_Exercise instructions:_ Look below for the line that contains "विवशा नीतेत्यत्र लिङ्गं", then copy it and each following line exactly, through and including the line that contains "हुताशनम् ॥ १७ ॥**".

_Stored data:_
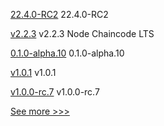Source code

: 
[22.4.0-RC2](https://github.com/hyperledger/besu/releases/tag/22.4.0-RC2) 22.4.0-RC2

[v2.2.3](https://github.com/hyperledger/fabric-chaincode-node/releases/tag/v2.2.3) v2.2.3 Node Chaincode LTS

[0.1.0-alpha.10](https://github.com/hyperledger/firefly-sdk-nodejs/releases/tag/0.1.0-alpha.10) 0.1.0-alpha.10

[v1.0.1](https://github.com/hyperledger/firefly-cli/releases/tag/v1.0.1) v1.0.1

[v1.0.0-rc.7](https://github.com/hyperledger/firefly/releases/tag/v1.0.0-rc.7) v1.0.0-rc.7


[See more >>>](https://start-here.hyperledger.org/releases)
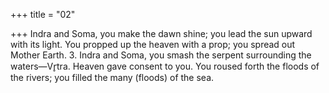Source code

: +++
title = "02"

+++
Indra and Soma, you make the dawn shine; you lead the sun upward  with its light.
You propped up the heaven with a prop; you spread out Mother Earth. 3. Indra and Soma, you smash the serpent surrounding the waters—Vr̥tra.  Heaven gave consent to you.
You roused forth the floods of the rivers; you filled the many (floods) of  the sea.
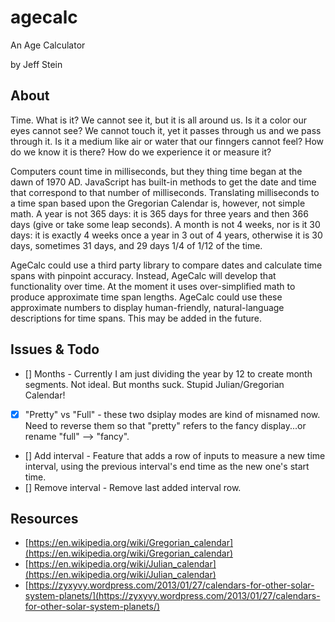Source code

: # agecalc

An Age Calculator

by Jeff Stein

## About

Time.  What is it?  We cannot see it, but it is all around us.  Is it a color our eyes cannot see?  We cannot touch it, yet it passes through us and we pass through it.  Is it a medium like air or water that our finngers cannot feel?  How do we know it is there?  How do we experience it or measure it?

Computers count time in milliseconds, but they thing time began at the dawn of 1970 AD.  JavaScript has built-in methods to get the date and time that correspond to that number of milliseconds.  Translating milliseconds to a time span based upon the Gregorian Calendar is, however, not simple math.  A year is not 365 days: it is 365 days for three years and then 366 days (give or take some leap seconds).  A month is not 4 weeks, nor is it 30 days: it is exactly 4 weeks once a year in 3 out of 4 years, otherwise it is 30 days, sometimes 31 days, and 29 days 1/4 of 1/12 of the time.

AgeCalc could use a third party library to compare dates and calculate time spans with pinpoint accuracy.  Instead, AgeCalc will develop that functionality over time.  At the moment it uses over-simplified math to produce approximate time span lengths.  AgeCalc could use these approximate numbers to display human-friendly, natural-language descriptions for time spans.  This may be added in the future.


## Issues & Todo

* [] Months - Currently I am just dividing the year by 12 to create month segments.  Not ideal.  But months suck.  Stupid Julian/Gregorian Calendar!
* [X] "Pretty" vs "Full" - these two dsiplay modes are kind of misnamed now.  Need to reverse them so that "pretty" refers to the fancy display...or rename "full" --> "fancy".
* [] Add interval - Feature that adds a row of inputs to measure a new time interval, using the previous interval's end time as the new one's start time.
* [] Remove interval - Remove last added interval row.

## Resources

* [https://en.wikipedia.org/wiki/Gregorian_calendar](https://en.wikipedia.org/wiki/Gregorian_calendar)
* [https://en.wikipedia.org/wiki/Julian_calendar](https://en.wikipedia.org/wiki/Julian_calendar)
* [https://zyxyvy.wordpress.com/2013/01/27/calendars-for-other-solar-system-planets/](https://zyxyvy.wordpress.com/2013/01/27/calendars-for-other-solar-system-planets/)
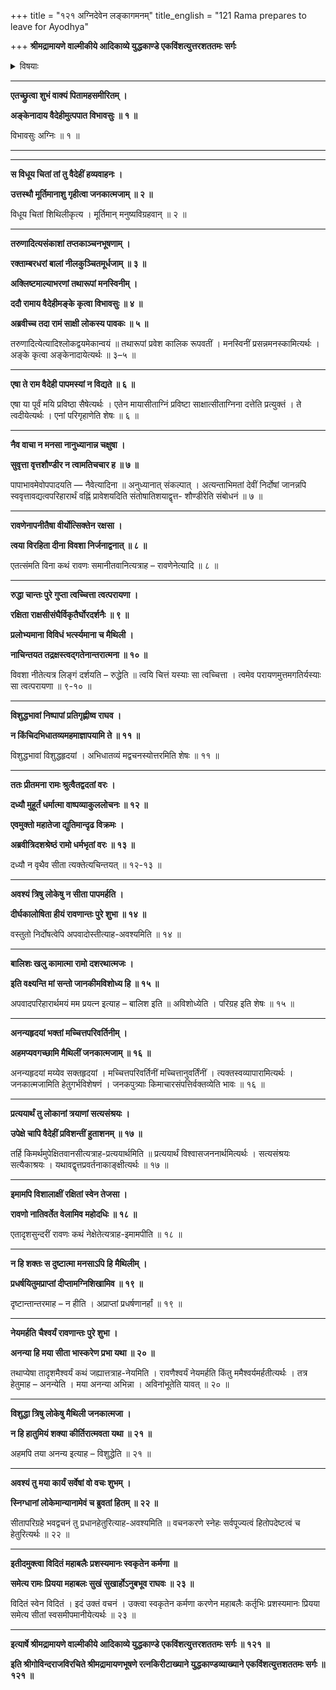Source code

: +++
title = "१२१ अग्निदेवेन लङ्कागमनम्"
title_english = "121 Rama prepares to leave for Ayodhya"

+++
**श्रीमद्रामायणे वाल्मीकीये आदिकाव्ये युद्धकाण्डे एकविंशत्युत्तरशततमः सर्गः**


<details><summary>विषयाः</summary>

मूर्तीभूय सीतायाः स्वाङ्कारोपणपूर्वकंकुण्डादुद्गतेनाग्निना रामंप्रति सीतायानिर्दोषत्वोद्धोषणेन तत्स्वीकारचोदना ॥ १ ॥ रामेणापि सीतायाअदोपत्वोत्कीर्तन पूर्वकम् अग्निप्रवेशोपेक्षणस्य लोकापवादपरिजिहीर्षामूलकत्वोक्त्या तत्स्वीकारः ॥ २ ॥

</details>


****

**एतच्छ्रुत्वा शुभं वाक्यं पितामहसमीरितम् ।**

**अङ्केनादाय वैदेहीमुत्पपात विभावसुः ॥ १ ॥**

विभावसुः अग्निः ॥ १ ॥

****

****

**स विधूय चितां तां तु वैदेहीं हव्यवाहनः ।**

**उत्तस्थौ मूर्तिमानाशु गृहीत्वा जनकात्मजाम् ॥ २ ॥**

विधूय चितां शिथिलीकृत्य । मूर्तिमान् मनुष्यविग्रहवान् ॥ २ ॥

****

**तरुणादित्यसंकाशां तप्तकाञ्चनभूषणाम् ।**

**रक्ताम्बरधरां बालां नीलकुञ्चितमूर्धजाम् ॥ ३ ॥**

**अक्लिष्टमाल्याभरणां तथारूपां मनस्विनीम् ।**

**ददौ रामाय वैदेहीमङ्के कृत्वा विभावसुः ॥ ४ ॥**

**अब्रवीच्च तदा रामं साक्षी लोकस्य पावकः ॥ ५ ॥**

तरुणादित्येत्यादिश्लोकद्वयमेकान्वयं ॥ तथारूपां प्रवेश कालिक रूपवतीं । मनस्विनीं प्रसन्नमनस्कामित्यर्थः । अङ्के कृत्वा अङ्केनादायेत्यर्थः ॥ ३–५ ॥

****

**एषा ते राम वैदेही पापमस्यां न विद्यते ॥ ६ ॥**

एषा या पूर्वं मयि प्रविष्ठा सैषेत्यर्थः । एतेन मायासीताग्निं प्रविष्टा साक्षात्सीताग्निना दत्तेति प्रत्युक्तं । ते त्वदीयेत्यर्थः । एनां परिगृहाणेति शेषः ॥ ६ ॥

****

**नैव वाचा न मनसा नानुध्यानान्न चक्षुषा ।**

**सुवृत्ता वृत्तशौण्डीर न त्वामतिचचार ह ॥ ७ ॥**

पापाभावमेवोपपादयति — नैवेत्यादिना ॥ अनुध्यानात् संकल्पात् । अत्यन्ताभिमतां देवीं निर्दोषां जानन्नपि स्ववृत्तावद्यत्वपरिहारार्थं वह्निं प्रावेशयदिति संतोषातिशयाद्वृत्त- शौण्डीरेति संबोधनं ॥ ७ ॥

****

**रावणेनापनीतैषा वीर्योत्सिक्तेन रक्षसा ।**

**त्वया विरहिता दीना विवशा निर्जनाद्वनात् ॥ ८ ॥**

एतत्संमति विना कथं रावणः समानीतवानित्यत्राह – रावणेनेत्यादि ॥ ८ ॥

****

**रुद्धा चान्तः पुरे गुप्ता त्वच्चित्ता त्वत्परायणा ।**

**रक्षिता राक्षसीसंघैर्विकृतैर्घोरदर्शनैः ॥ ९ ॥**

**प्रलोभ्यमाना विविधं भर्त्स्यमाना च मैथिली ।**

**नाचिन्तयत तद्रक्षस्त्वद्गतेनान्तरात्मना ॥ १० ॥**

विवशा नीतेत्यत्र लिङ्गं दर्शयति – रुद्धेति ॥ त्वयि चित्तं यस्याः सा त्वच्चित्ता । त्वमेव परायणमुत्तमगतिर्यस्याः सा त्वत्परायणा ॥ ९-१० ॥

****

**विशुद्धभावां निष्पापां प्रतिगृह्णीष्व राघव ।**

**न किंचिदभिधातव्यमहमाज्ञापयामि ते ॥ ११ ॥**

विशुद्धभावां विशुद्धहृदयां । अभिधातव्यं मद्वचनस्योत्तरमिति शेषः ॥ ११ ॥

****

**ततः प्रीतमना रामः श्रुत्वैतद्वदतां वरः ।**

**दध्यौ मुहूर्तं धर्मात्मा वाष्पव्याकुललोचनः ॥ १२ ॥**

**एवमुक्तो महातेजा द्युतिमान्दृढ विक्रमः ।**

**अब्रवीत्रिदशश्रेष्ठं रामो धर्मभृतां वरः ॥ १३ ॥**

दध्यौ न वृथैव सीता त्यक्तेत्यचिन्तयत् ॥ १२-१३ ॥

****

**अवश्यं त्रिषु लोकेषु न सीता पापमर्हति ।**

**दीर्घकालोषिता हीयं रावणान्तः पुरे शुभा ॥ १४ ॥**

वस्तुतो निर्दोषत्वेपि अपवादोस्तीत्याह-अवश्यमिति ॥ १४ ॥

****

**बालिशः खलु कामात्मा रामो दशरथात्मजः ।**

**इति वक्ष्यन्ति मां सन्तो जानकीमविशोध्य हि ॥ १५ ॥**

अपवादपरिहारार्थमयं मम प्रयत्न इत्याह – बालिश इति ॥ अविशोध्येति । परिग्रह इति शेषः ॥ १५ ॥

****

**अनन्यहृदयां भक्तां मच्चित्तपरिवर्तिनीम् ।**

**अहमप्यवगच्छामि मैथिलीं जनकात्मजाम् ॥ १६ ॥**

अनन्यहृदयां मय्येव सक्तहृदयां । मच्चित्तपरिवर्तिनीं मच्चित्तानुवर्तिंनीं । त्यक्तस्वव्यापारामित्यर्थः । जनकात्मजामिति हेतुगर्भविशेषणं । जनकपुत्र्याः किमाचारसंपत्तिर्वक्तव्येति भावः ॥ १६ ॥

****

**प्रत्ययार्थं तु लोकानां त्रयाणां सत्यसंश्रयः ।**

**उपेक्षे चापि वैदेहीं प्रविशन्तीं हुताशनम् ॥ १७ ॥**

तर्हि किमर्थमुपेक्षितवानसीत्यत्राह-प्रत्ययार्थमिति ॥ प्रत्ययार्थं विश्वासजननार्थमित्यर्थः । सत्यसंश्रयः सत्यैकाश्रयः । यथावद्वृत्तप्रवर्तनाकाङ्क्षीत्यर्थः ॥ १७ ॥

****

**इमामपि विशालाक्षीं रक्षितां स्वेन तेजसा ।**

**रावणो नातिवर्तेत वेलामिव महोदधिः ॥ १८ ॥**

एतादृशसुन्दरीं रावणः कथं नेक्षेतेत्यत्राह-इमामपीति ॥ १८ ॥

****

**न हि शक्तः स दुष्टात्मा मनसाऽपि हि मैथिलीम् ।**

**प्रधर्षयितुमप्राप्तां दीप्तामग्निशिखामिव ॥ १९ ॥**

दृष्टान्तान्तरमाह – न हीति । अप्राप्तां प्रधर्षणानर्हां ॥ १९ ॥

****

**नेयमर्हति चैश्वर्यं रावणान्तः पुरे शुभा ।**

**अनन्या हि मया सीता भास्करेण प्रभा यथा ॥ २० ॥**

तथाप्येषा तादृशमैश्वर्यं कथं जह्यात्तत्राह-नेयमिति । रावणैश्वर्यं नेयमर्हति किंतु ममैश्वर्यमर्हतीत्यर्थः । तत्र हेतुमाह – अनन्येति । मया अनन्या अभिन्ना । अविनांभूतेति यावत् ॥ २० ॥

****

**विशुद्धा त्रिषु लोकेषु मैथिली जनकात्मजा ।**

**न हि हातुमियं शक्या कीर्तिरात्मवता यथा ॥ २१ ॥**

अहमपि तया अनन्य इत्याह – विशुद्धेति ॥ २१ ॥

****

**अवश्यं तु मया कार्यं सर्वेषां वो वचः शुभम् ।**

**स्निग्धानां लोकेमान्यानामेवं च ब्रुवतां हितम् ॥ २२ ॥**

सीतापरिग्रहे भवद्वचनं तु प्रधानहेतुरित्याह-अवश्यमिति ॥ वचनकरणे स्नेहः सर्वपूज्यत्वं हितोपदेष्टत्वं च हेतुरित्यर्थः ॥ २२ ॥

****

**इतीदमुक्त्वा विदितं महाबलैः प्रशस्यमानः स्वकृतेन कर्मणा ॥**

**समेत्य रामः प्रियया महाबलः सुखं सुखार्होऽनुबभूव राघवः ॥ २३ ॥**

विदितं स्वेन विदितं । इदं उक्तं वचनं । उक्त्वा स्वकृतेन कर्मणा करणेन महाबलैः कर्तृभिः प्रशस्यमानः प्रियया समेत्य सीतां स्वसमीपमानीयेत्यर्थः ॥ २३ ॥

****

**इत्यार्षे श्रीमद्रामायणे वाल्मीकीये आदिकाव्ये युद्धकाण्डे एकविंशत्युत्तरशततमः सर्गः ॥ १२१ ॥**

**इति श्रीगोविन्दराजविरचिते श्रीमद्रामायणभूषणे रत्नकिरीटाख्याने युद्धकाण्डव्याख्याने एकविंशत्युत्तशततमः सर्गः ॥ १२१ ॥**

_Output for this exercise:_
विवशा नीतेत्यत्र लिङ्गं दर्शयति – रुद्धेति ॥ त्वयि चित्तं यस्याः सा त्वच्चित्ता । त्वमेव परायणमुत्तमगतिर्यस्याः सा त्वत्परायणा ॥ ९-१० ॥

****

**विशुद्धभावां निष्पापां प्रतिगृह्णीष्व राघव ।**

**न किंचिदभिधातव्यमहमाज्ञापयामि ते ॥ ११ ॥**

विशुद्धभावां विशुद्धहृदयां । अभिधातव्यं मद्वचनस्योत्तरमिति शेषः ॥ ११ ॥

****

**ततः प्रीतमना रामः श्रुत्वैतद्वदतां वरः ।**

**दध्यौ मुहूर्तं धर्मात्मा वाष्पव्याकुललोचनः ॥ १२ ॥**

**एवमुक्तो महातेजा द्युतिमान्दृढ विक्रमः ।**

**अब्रवीत्रिदशश्रेष्ठं रामो धर्मभृतां वरः ॥ १३ ॥**

दध्यौ न वृथैव सीता त्यक्तेत्यचिन्तयत् ॥ १२-१३ ॥

****

**अवश्यं त्रिषु लोकेषु न सीता पापमर्हति ।**

**दीर्घकालोषिता हीयं रावणान्तः पुरे शुभा ॥ १४ ॥**

वस्तुतो निर्दोषत्वेपि अपवादोस्तीत्याह-अवश्यमिति ॥ १४ ॥

****

**बालिशः खलु कामात्मा रामो दशरथात्मजः ।**

**इति वक्ष्यन्ति मां सन्तो जानकीमविशोध्य हि ॥ १५ ॥**

अपवादपरिहारार्थमयं मम प्रयत्न इत्याह – बालिश इति ॥ अविशोध्येति । परिग्रह इति शेषः ॥ १५ ॥

****

**अनन्यहृदयां भक्तां मच्चित्तपरिवर्तिनीम् ।**

**अहमप्यवगच्छामि मैथिलीं जनकात्मजाम् ॥ १६ ॥**

अनन्यहृदयां मय्येव सक्तहृदयां । मच्चित्तपरिवर्तिनीं मच्चित्तानुवर्तिंनीं । त्यक्तस्वव्यापारामित्यर्थः । जनकात्मजामिति हेतुगर्भविशेषणं । जनकपुत्र्याः किमाचारसंपत्तिर्वक्तव्येति भावः ॥ १६ ॥

****

**प्रत्ययार्थं तु लोकानां त्रयाणां सत्यसंश्रयः ।**

**उपेक्षे चापि वैदेहीं प्रविशन्तीं हुताशनम् ॥ १७ ॥**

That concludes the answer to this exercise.